Palm Oil Climbs
15/03/2012 (Business Recorder) - Malaysian crude palm oil futures rose to a nine-month high on Wednesday as recovering exports raised demand prospects for the edible oil and upbeat US economic data lifted investor confidence.
An improvement in Malaysian exports for the first ten days of March has also helped palm oil extend its gain to 6.6 percent this year, although optimism was somewhat clouded by an unexpected rise in February palm oil stocks.
"Exports seemed good for the month as we see from the first ten days, we should expect higher exports this month," said a trader with a foreign brokerage in Kuala Lumpur.

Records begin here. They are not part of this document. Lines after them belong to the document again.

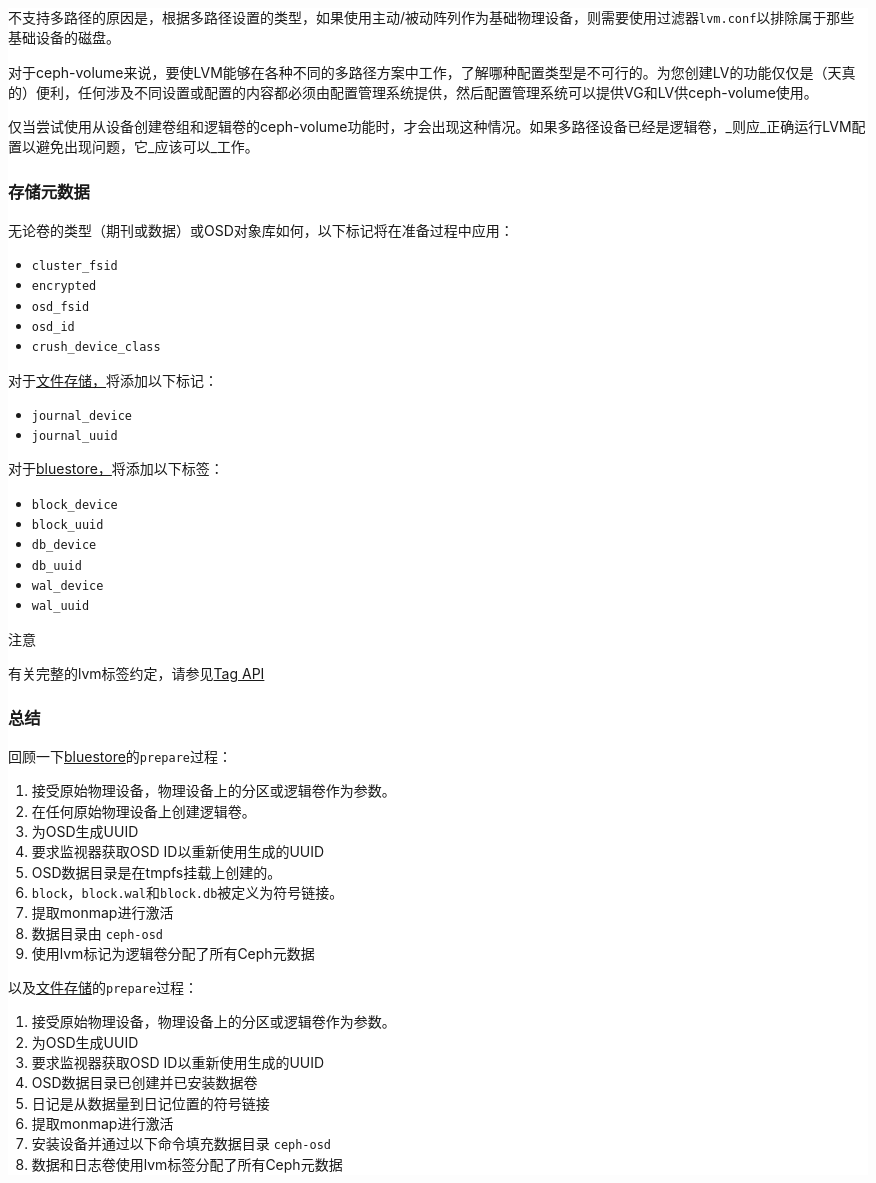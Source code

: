 不支持多路径的原因是，根据多路径设置的类型，如果使用主动/被动阵列作为基础物理设备，则需要使用过滤器`lvm.conf`以排除属于那些基础设备的磁盘。

对于ceph-volume来说，要使LVM能够在各种不同的多路径方案中工作，了解哪种配置类型是不可行的。为您创建LV的功能仅仅是（天真的）便利，任何涉及不同设置或配置的内容都必须由配置管理系统提供，然后配置管理系统可以提供VG和LV供ceph-volume使用。

仅当尝试使用从设备创建卷组和逻辑卷的ceph-volume功能时，才会出现这种情况。如果多路径设备已经是逻辑卷，_则应_正确运行LVM配置以避免出现问题，它_应该可以_工作。

### 存储元数据

无论卷的类型（期刊或数据）或OSD对象库如何，以下标记将在准备过程中应用：

* `cluster_fsid`
* `encrypted`
* `osd_fsid`
* `osd_id`
* `crush_device_class`

对于[文件存储，](https://docs.ceph.com/docs/nautilus/glossary/#term-filestore)将添加以下标记：

* `journal_device`
* `journal_uuid`

对于[bluestore，](https://docs.ceph.com/docs/nautilus/glossary/#term-bluestore)将添加以下标签：

* `block_device`
* `block_uuid`
* `db_device`
* `db_uuid`
* `wal_device`
* `wal_uuid`

注意 

有关完整的lvm标签约定，请参见[Tag API](https://docs.ceph.com/docs/nautilus/dev/ceph-volume/lvm/#ceph-volume-lvm-tag-api)

### 总结

回顾一下[bluestore](https://docs.ceph.com/docs/nautilus/glossary/#term-bluestore)的`prepare`过程：

1. 接受原始物理设备，物理设备上的分区或逻辑卷作为参数。
2. 在任何原始物理设备上创建逻辑卷。
3. 为OSD生成UUID
4. 要求监视器获取OSD ID以重新使用生成的UUID
5. OSD数据目录是在tmpfs挂载上创建的。
6. `block`，`block.wal`和`block.db`被定义为符号链接。
7. 提取monmap进行激活
8. 数据目录由 `ceph-osd`
9. 使用lvm标记为逻辑卷分配了所有Ceph元数据

以及[文件存储](https://docs.ceph.com/docs/nautilus/glossary/#term-filestore)的`prepare`过程：

1. 接受原始物理设备，物理设备上的分区或逻辑卷作为参数。
2. 为OSD生成UUID
3. 要求监视器获取OSD ID以重新使用生成的UUID
4. OSD数据目录已创建并已安装数据卷
5. 日记是从数据量到日记位置的符号链接
6. 提取monmap进行激活
7. 安装设备并通过以下命令填充数据目录 `ceph-osd`
8. 数据和日志卷使用lvm标签分配了所有Ceph元数据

Benchmark May palm oil futures on the Bursa Malaysia Derivatives Exchange rose 0.6 percent to close at 3,385 ringgit ($1,110) per tonne.
Prices touched a new high of 3,395 ringgit, a level not seen since last June.
Traded volumes on Wednesday stood at 24,003 lots of 25 tonnes each, slightly lower than the usual 25,000 lots.
The rise in stocks in February was due to a slowdown in exports, but early March data showed a 32 percent surge in exports, pointing to stronger demand prospects for this month.
Cargo surveyors Intertek Testing Services and Societe Generale de Surveillance will issue export data for March 1-15 on Thursday.
In other vegetable oil markets, the most active US soyoil contract for May delivery edged down 0.2 percent in Asian trade after climbing earlier on worries over tighter supplies due to the South American drought.
The most active September 2012 soyoil contract on China's Dalian Commodity exchange edged up 0.6 percent as Chinese demand for edible oil remained healthy.
"Prices are going up, tracking soybean oil in external markets.
Recovering Malaysian palm oil exports in early March also provided support," said Zhang Ru Ming, research manager with Liangyun Futures in Dalian.